Lipids are molecules that make up fats and oils in living beings, and they perform a variety of functions. They make up our cell boundaries, from which we get tissues and organs. Lipids store more energy than other molecules, which is desirable for developing biofuels. They also provide plants with the membrane building blocks needed to harvest light for photosynthesis.
In plant cells, an assembly line of enzymes makes, modifies and deploys lipids to the proper locations in a cell.
One of the big mysteries in plant lipid studies is how plants control this production system. Figuring this out could give us clues on how plants optimize photosynthesis, even when surrounding conditions are difficult, like drought or heat. We might also learn how to boost plant productivity, through genetic or breeding tools.

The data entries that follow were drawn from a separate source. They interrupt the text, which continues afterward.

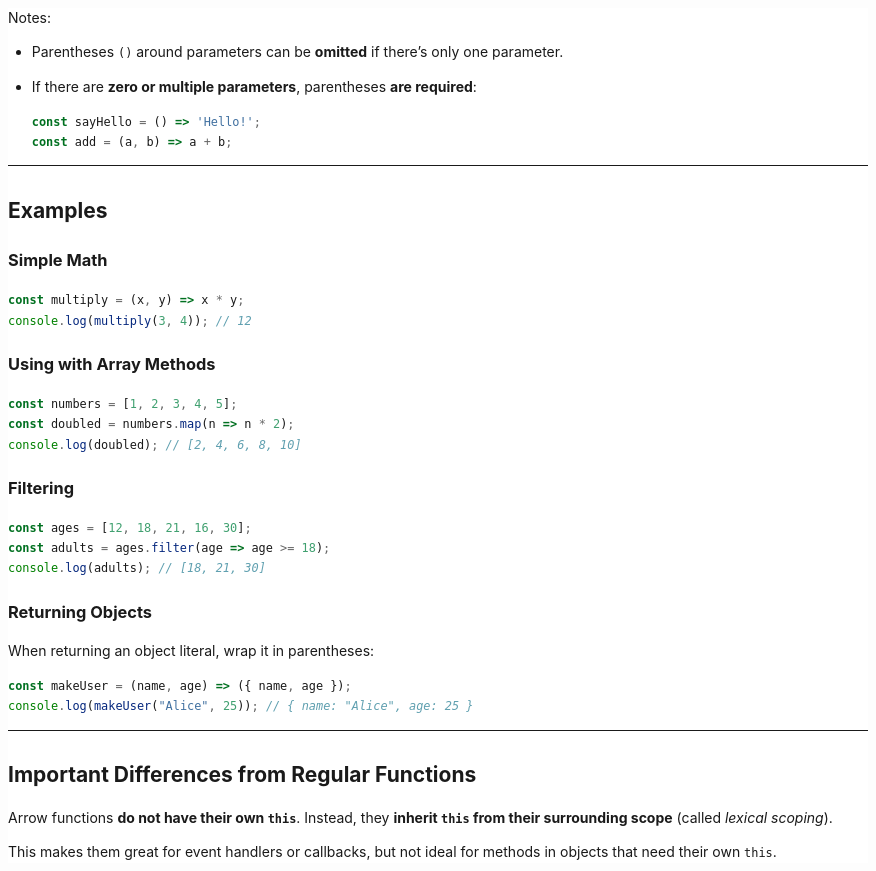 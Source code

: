 Notes:

- Parentheses `()` around parameters can be **omitted** if there’s only one parameter.
- If there are **zero or multiple parameters**, parentheses **are required**:

  ```js
  const sayHello = () => 'Hello!';
  const add = (a, b) => a + b;
  ```

---

## Examples

### Simple Math

```js
const multiply = (x, y) => x * y;
console.log(multiply(3, 4)); // 12
```

### Using with Array Methods

```js
const numbers = [1, 2, 3, 4, 5];
const doubled = numbers.map(n => n * 2);
console.log(doubled); // [2, 4, 6, 8, 10]
```

### Filtering

```js
const ages = [12, 18, 21, 16, 30];
const adults = ages.filter(age => age >= 18);
console.log(adults); // [18, 21, 30]
```

### Returning Objects

When returning an object literal, wrap it in parentheses:

```js
const makeUser = (name, age) => ({ name, age });
console.log(makeUser("Alice", 25)); // { name: "Alice", age: 25 }
```

---

## Important Differences from Regular Functions

Arrow functions **do not have their own `this`**.
Instead, they **inherit `this` from their surrounding scope** (called *lexical scoping*).

This makes them great for event handlers or callbacks, but not ideal for methods in objects that need their own `this`.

"When I joined the Benning lab, I wanted to start a new project addressing these outstanding questions," said Anastasiya Lavell, a graduate student in the lab of Christoph Benning. "I searched a database for mutants that had changes in their lipid make-up and found one with a disrupted gene that encoded a rhomboid-like protein 10, which we call RBL10."

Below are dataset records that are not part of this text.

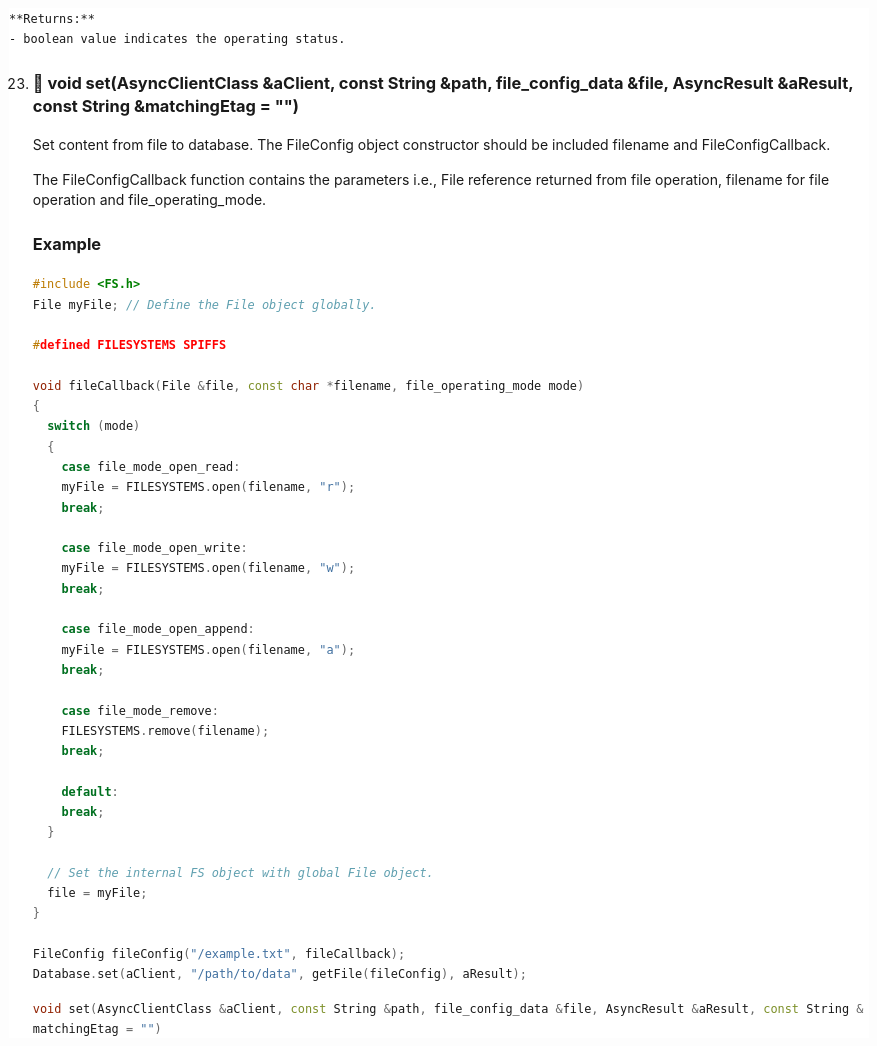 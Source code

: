     **Returns:**
    - boolean value indicates the operating status.


23. ### 🔹 void set(AsyncClientClass &aClient, const String &path, file_config_data &file, AsyncResult &aResult, const String &matchingEtag = "")

    Set content from file to database.
    The FileConfig object constructor should be included filename and FileConfigCallback.

    The FileConfigCallback function contains the parameters i.e., File reference returned from file operation, filename for file operation and file_operating_mode.

    ### Example
    ```cpp
    #include <FS.h>
    File myFile; // Define the File object globally.

    #defined FILESYSTEMS SPIFFS

    void fileCallback(File &file, const char *filename, file_operating_mode mode)
    {
      switch (mode)
      {
        case file_mode_open_read:
        myFile = FILESYSTEMS.open(filename, "r");
        break;

        case file_mode_open_write:
        myFile = FILESYSTEMS.open(filename, "w");
        break;
        
        case file_mode_open_append:
        myFile = FILESYSTEMS.open(filename, "a");
        break;
        
        case file_mode_remove:
        FILESYSTEMS.remove(filename);
        break;
        
        default:
        break;
      }

      // Set the internal FS object with global File object.
      file = myFile;
    }

    FileConfig fileConfig("/example.txt", fileCallback);
    Database.set(aClient, "/path/to/data", getFile(fileConfig), aResult);
    ```

    ```cpp
    void set(AsyncClientClass &aClient, const String &path, file_config_data &file, AsyncResult &aResult, const String &matchingEtag = "")
    ```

The team of scientists thinks the protein is found in the inner envelope membrane of chloroplasts, a busy conveyor belt of processes.

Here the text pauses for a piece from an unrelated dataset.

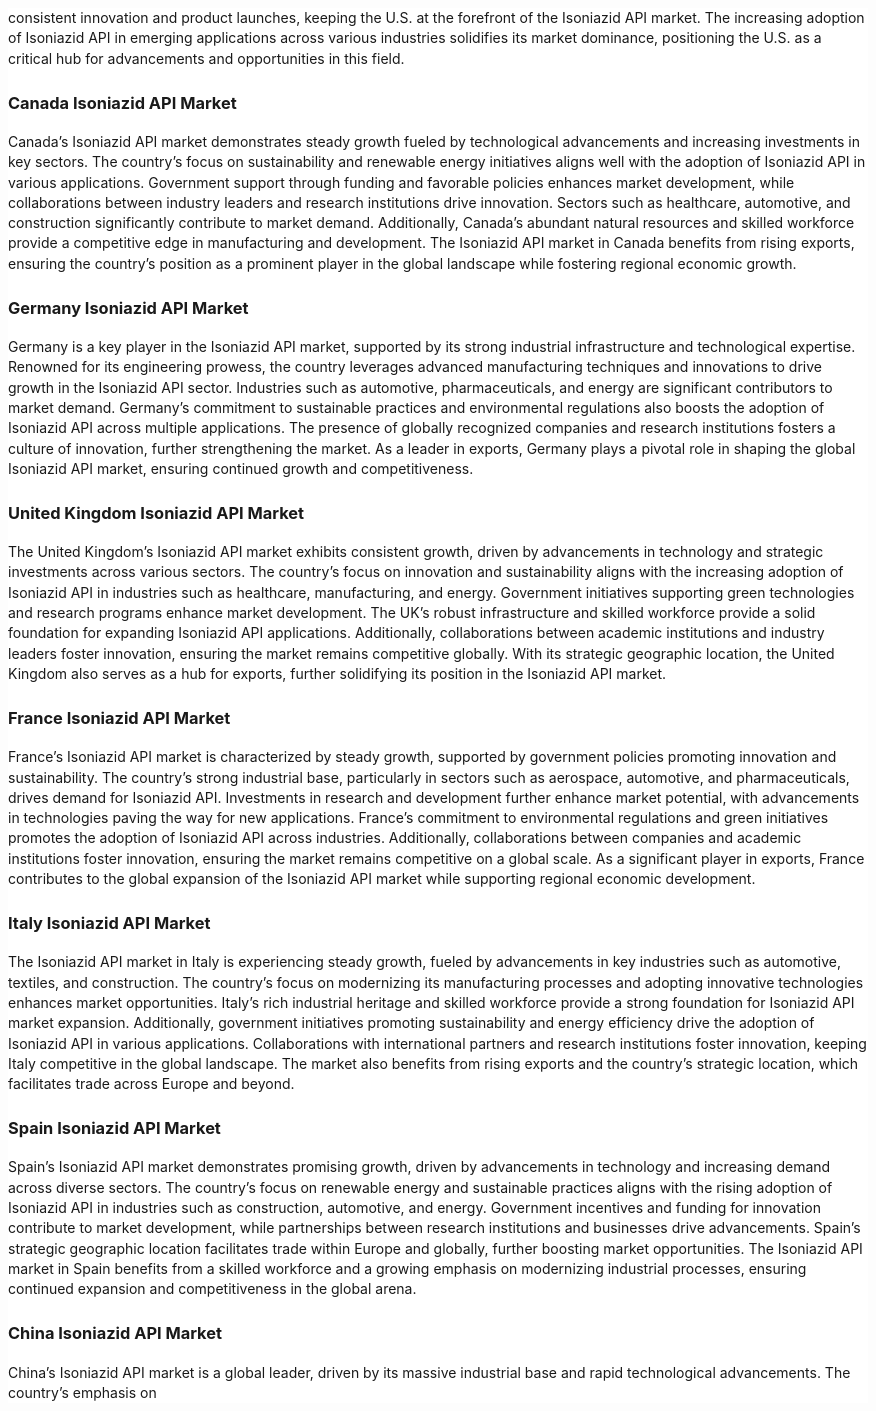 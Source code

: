 consistent innovation and product launches, keeping the U.S. at the forefront of the Isoniazid API market. The increasing adoption of Isoniazid API in emerging applications across various industries solidifies its market dominance, positioning the U.S. as a critical hub for advancements and opportunities in this field.</p><h3>Canada Isoniazid API Market</h3><p>Canada&rsquo;s Isoniazid API market demonstrates steady growth fueled by technological advancements and increasing investments in key sectors. The country&rsquo;s focus on sustainability and renewable energy initiatives aligns well with the adoption of Isoniazid API in various applications. Government support through funding and favorable policies enhances market development, while collaborations between industry leaders and research institutions drive innovation. Sectors such as healthcare, automotive, and construction significantly contribute to market demand. Additionally, Canada&rsquo;s abundant natural resources and skilled workforce provide a competitive edge in manufacturing and development. The Isoniazid API market in Canada benefits from rising exports, ensuring the country&rsquo;s position as a prominent player in the global landscape while fostering regional economic growth.</p><h3>Germany Isoniazid API Market</h3><p>Germany is a key player in the Isoniazid API market, supported by its strong industrial infrastructure and technological expertise. Renowned for its engineering prowess, the country leverages advanced manufacturing techniques and innovations to drive growth in the Isoniazid API sector. Industries such as automotive, pharmaceuticals, and energy are significant contributors to market demand. Germany&rsquo;s commitment to sustainable practices and environmental regulations also boosts the adoption of Isoniazid API across multiple applications. The presence of globally recognized companies and research institutions fosters a culture of innovation, further strengthening the market. As a leader in exports, Germany plays a pivotal role in shaping the global Isoniazid API market, ensuring continued growth and competitiveness.</p><h3>United Kingdom Isoniazid API Market</h3><p>The United Kingdom&rsquo;s Isoniazid API market exhibits consistent growth, driven by advancements in technology and strategic investments across various sectors. The country&rsquo;s focus on innovation and sustainability aligns with the increasing adoption of Isoniazid API in industries such as healthcare, manufacturing, and energy. Government initiatives supporting green technologies and research programs enhance market development. The UK&rsquo;s robust infrastructure and skilled workforce provide a solid foundation for expanding Isoniazid API applications. Additionally, collaborations between academic institutions and industry leaders foster innovation, ensuring the market remains competitive globally. With its strategic geographic location, the United Kingdom also serves as a hub for exports, further solidifying its position in the Isoniazid API market.</p><h3>France Isoniazid API Market</h3><p>France&rsquo;s Isoniazid API market is characterized by steady growth, supported by government policies promoting innovation and sustainability. The country&rsquo;s strong industrial base, particularly in sectors such as aerospace, automotive, and pharmaceuticals, drives demand for Isoniazid API. Investments in research and development further enhance market potential, with advancements in technologies paving the way for new applications. France&rsquo;s commitment to environmental regulations and green initiatives promotes the adoption of Isoniazid API across industries. Additionally, collaborations between companies and academic institutions foster innovation, ensuring the market remains competitive on a global scale. As a significant player in exports, France contributes to the global expansion of the Isoniazid API market while supporting regional economic development.</p><h3>Italy Isoniazid API Market</h3><p>The Isoniazid API market in Italy is experiencing steady growth, fueled by advancements in key industries such as automotive, textiles, and construction. The country&rsquo;s focus on modernizing its manufacturing processes and adopting innovative technologies enhances market opportunities. Italy&rsquo;s rich industrial heritage and skilled workforce provide a strong foundation for Isoniazid API market expansion. Additionally, government initiatives promoting sustainability and energy efficiency drive the adoption of Isoniazid API in various applications. Collaborations with international partners and research institutions foster innovation, keeping Italy competitive in the global landscape. The market also benefits from rising exports and the country&rsquo;s strategic location, which facilitates trade across Europe and beyond.</p><h3>Spain Isoniazid API Market</h3><p>Spain&rsquo;s Isoniazid API market demonstrates promising growth, driven by advancements in technology and increasing demand across diverse sectors. The country&rsquo;s focus on renewable energy and sustainable practices aligns with the rising adoption of Isoniazid API in industries such as construction, automotive, and energy. Government incentives and funding for innovation contribute to market development, while partnerships between research institutions and businesses drive advancements. Spain&rsquo;s strategic geographic location facilitates trade within Europe and globally, further boosting market opportunities. The Isoniazid API market in Spain benefits from a skilled workforce and a growing emphasis on modernizing industrial processes, ensuring continued expansion and competitiveness in the global arena.</p><h3>China Isoniazid API Market</h3><p>China&rsquo;s Isoniazid API market is a global leader, driven by its massive industrial base and rapid technological advancements. The country&rsquo;s emphasis on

"When we remove RBL10 from plants, we see a blockage in chloroplast lipid production," Lavell said. "Specifically, phosphatidic acid, or PA, an intermediary form of lipid, does not turn into monogalactolipid, or MGDG, the most abundant lipid in plants that's very important for photosynthesis."
Lavell suspects RBL10 helps move the intermediary lipid towards the next processing station in the assembly line. Or, perhaps, RBL10 affects another protein that moves this lipid.
This is the first time a rhomboid-like protein—and how it influences the synthesis and transport of lipids—has been studied in detail in plants.
"Rhomboid-like proteins are found across a large number of organisms, like bacteria, flies, even us humans," Lavell said. "These proteins are better studied in those other organisms, but not in plants. For context, the plant we study, Arabidopsis, has thirteen of them. Two are in the chloroplast. So, it's probably important."
"One reason we lag behind in plant science is that plant lipids are hard to study," Lavell said. "For example, the chloroplast has a complex membrane structure, tough to observe. It also is deeply interwoven into many plant functions, like growth, photosynthesis, and defense. So, it is hard to tease out where its influence begins or ends. But the challenge makes it all the more exciting to see where this goes."